High & Dry
| Published: 28th June 2007 07:17 |
Civilisation has spread almost everywhere. Today, even in far off Kathmandu, it’s possible to pick up a pack of disposable nappies.
During the bitterly cold winters in the high Himalayas, however, wet nappies can freeze solid. But the tradition-minded Nepalese mother can always turn to a time-tested alternative to Western luxury - yak dung. Just fill a leather bag with dried dung, insert the infant up to its armpits and tie it with a drawstring. The yak dung, more absorbent than blotting paper, ensures that babies only need to be exposed to the lethally cold air once a week!
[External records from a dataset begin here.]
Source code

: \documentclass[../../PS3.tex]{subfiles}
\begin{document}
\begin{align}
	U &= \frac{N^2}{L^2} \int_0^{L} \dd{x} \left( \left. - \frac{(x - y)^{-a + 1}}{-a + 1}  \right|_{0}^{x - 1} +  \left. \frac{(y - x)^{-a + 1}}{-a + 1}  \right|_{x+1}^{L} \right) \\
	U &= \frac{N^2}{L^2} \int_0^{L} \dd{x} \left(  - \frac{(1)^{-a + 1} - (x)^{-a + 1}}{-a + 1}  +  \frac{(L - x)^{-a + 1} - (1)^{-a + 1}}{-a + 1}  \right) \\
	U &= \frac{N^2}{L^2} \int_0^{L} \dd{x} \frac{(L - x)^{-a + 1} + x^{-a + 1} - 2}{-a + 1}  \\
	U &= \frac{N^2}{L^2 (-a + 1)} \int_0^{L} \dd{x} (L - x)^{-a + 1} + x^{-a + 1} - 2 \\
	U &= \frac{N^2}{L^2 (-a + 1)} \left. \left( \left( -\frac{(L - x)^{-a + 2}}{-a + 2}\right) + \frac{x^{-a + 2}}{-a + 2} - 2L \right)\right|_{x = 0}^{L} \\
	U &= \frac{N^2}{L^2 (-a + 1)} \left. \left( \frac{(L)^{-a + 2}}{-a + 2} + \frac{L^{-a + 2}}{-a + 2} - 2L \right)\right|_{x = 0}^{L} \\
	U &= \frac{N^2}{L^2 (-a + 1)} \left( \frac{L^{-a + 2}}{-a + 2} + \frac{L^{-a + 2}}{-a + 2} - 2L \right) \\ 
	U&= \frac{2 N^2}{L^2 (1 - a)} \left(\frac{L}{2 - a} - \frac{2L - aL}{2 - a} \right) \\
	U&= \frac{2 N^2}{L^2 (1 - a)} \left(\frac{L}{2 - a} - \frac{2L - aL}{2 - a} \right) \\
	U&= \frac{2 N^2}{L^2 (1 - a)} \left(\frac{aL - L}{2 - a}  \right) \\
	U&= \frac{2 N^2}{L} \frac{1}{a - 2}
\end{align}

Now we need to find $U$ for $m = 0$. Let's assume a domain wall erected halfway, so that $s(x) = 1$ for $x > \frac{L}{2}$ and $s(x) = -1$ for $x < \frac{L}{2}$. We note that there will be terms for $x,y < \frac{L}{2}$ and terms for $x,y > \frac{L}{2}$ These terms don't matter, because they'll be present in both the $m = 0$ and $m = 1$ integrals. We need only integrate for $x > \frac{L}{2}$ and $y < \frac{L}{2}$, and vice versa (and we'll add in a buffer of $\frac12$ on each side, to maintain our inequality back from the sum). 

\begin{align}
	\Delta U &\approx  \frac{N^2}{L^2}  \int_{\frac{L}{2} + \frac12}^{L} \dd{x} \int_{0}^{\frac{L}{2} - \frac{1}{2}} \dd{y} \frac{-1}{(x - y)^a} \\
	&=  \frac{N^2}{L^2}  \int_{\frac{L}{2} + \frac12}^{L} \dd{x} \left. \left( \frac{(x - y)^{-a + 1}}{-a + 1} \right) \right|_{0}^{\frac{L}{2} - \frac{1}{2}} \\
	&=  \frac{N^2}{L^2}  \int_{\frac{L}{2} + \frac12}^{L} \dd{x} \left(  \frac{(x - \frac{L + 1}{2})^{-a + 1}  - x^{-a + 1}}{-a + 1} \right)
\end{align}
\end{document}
Western mothers usually change their babies’ nappies rather more frequently.
Four hundred years ago, however, British babes were lucky to get changed every three or four days. Only with the advent of cheap cotton would they see a change for the better.
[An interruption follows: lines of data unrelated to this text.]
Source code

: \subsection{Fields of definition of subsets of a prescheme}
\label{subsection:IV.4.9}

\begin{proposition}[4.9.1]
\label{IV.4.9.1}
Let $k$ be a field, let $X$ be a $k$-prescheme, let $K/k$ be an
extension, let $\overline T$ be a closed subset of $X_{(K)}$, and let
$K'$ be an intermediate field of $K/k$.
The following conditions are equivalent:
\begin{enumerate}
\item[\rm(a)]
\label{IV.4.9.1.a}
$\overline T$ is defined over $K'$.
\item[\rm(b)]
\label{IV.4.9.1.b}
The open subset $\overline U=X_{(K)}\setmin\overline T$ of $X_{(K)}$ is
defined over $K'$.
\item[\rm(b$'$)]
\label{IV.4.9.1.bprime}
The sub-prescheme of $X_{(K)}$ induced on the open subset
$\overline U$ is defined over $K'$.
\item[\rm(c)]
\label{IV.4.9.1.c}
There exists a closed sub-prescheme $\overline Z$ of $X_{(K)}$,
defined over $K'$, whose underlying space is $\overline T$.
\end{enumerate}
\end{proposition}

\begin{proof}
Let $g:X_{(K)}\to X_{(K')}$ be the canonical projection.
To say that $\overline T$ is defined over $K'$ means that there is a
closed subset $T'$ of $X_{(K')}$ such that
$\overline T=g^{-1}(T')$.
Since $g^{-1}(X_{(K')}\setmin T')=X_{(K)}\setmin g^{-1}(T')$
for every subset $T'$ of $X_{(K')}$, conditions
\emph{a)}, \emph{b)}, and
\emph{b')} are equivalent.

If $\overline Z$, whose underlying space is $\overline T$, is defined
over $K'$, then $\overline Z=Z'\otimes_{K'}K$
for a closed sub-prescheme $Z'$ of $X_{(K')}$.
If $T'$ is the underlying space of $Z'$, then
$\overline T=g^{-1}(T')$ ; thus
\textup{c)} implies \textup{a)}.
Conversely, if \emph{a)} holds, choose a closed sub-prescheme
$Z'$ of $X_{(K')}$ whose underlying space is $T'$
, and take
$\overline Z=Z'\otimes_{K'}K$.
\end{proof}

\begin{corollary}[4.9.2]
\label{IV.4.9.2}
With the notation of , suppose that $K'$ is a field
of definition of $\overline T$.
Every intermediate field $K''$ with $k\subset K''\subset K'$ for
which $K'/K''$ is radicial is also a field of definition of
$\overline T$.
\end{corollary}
By the late Victorian era, infants in Europe and North America were wearing the ancestor of the modern nappy; a square or rectangle of linen, cotton or stockinet, held in place with safety pins.
The Second World War led to a cotton shortage in Europe. In 1942 an absorbent pad made from unbleached, creped cellulose tissue was invented for use as a nappy. But it was an American, Marion Donovan who, in 1950 invented the true disposable nappy. Her prototype was made of shower curtain plastic into which a cotton nappy had been inserted; a later product was made from nylon parachute cloth, with plastic snap-fastenings instead of safety pins.
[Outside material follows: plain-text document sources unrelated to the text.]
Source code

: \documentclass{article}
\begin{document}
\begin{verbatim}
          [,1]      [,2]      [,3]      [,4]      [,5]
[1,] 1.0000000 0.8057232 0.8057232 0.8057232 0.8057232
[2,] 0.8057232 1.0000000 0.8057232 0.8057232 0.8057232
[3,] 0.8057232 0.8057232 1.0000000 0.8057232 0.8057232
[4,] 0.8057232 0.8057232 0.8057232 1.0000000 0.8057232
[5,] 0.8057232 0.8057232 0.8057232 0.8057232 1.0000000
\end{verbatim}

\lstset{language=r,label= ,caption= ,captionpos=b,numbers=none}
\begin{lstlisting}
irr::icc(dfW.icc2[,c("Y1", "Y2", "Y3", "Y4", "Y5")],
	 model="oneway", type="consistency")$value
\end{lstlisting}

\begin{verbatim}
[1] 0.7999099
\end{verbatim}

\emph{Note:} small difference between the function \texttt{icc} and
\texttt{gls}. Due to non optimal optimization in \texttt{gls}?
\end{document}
In the 1950’s disposable nappies were considered a luxury item due to their convenience factor; but they expensive and relatively poor in performance. By the end of the century, they had become affordable and improved designs meant that they have become extremely reliable. The result of this success? The disposing of all these nappies has become a real problem. “Today, so many disposable nappies are sold annually that heaped together the pile would be higher than Mount Everest!”
Only at the very end of the millennium did a genuinely biodegradable disposable appear: Natural Baby Supreme, produced by Absormex, a Mexican company, was a nappy which would fragment in less than four weeks.
However, the manufacturers have a long way to go before they become as eco-friendly as the Nepalese yak dung.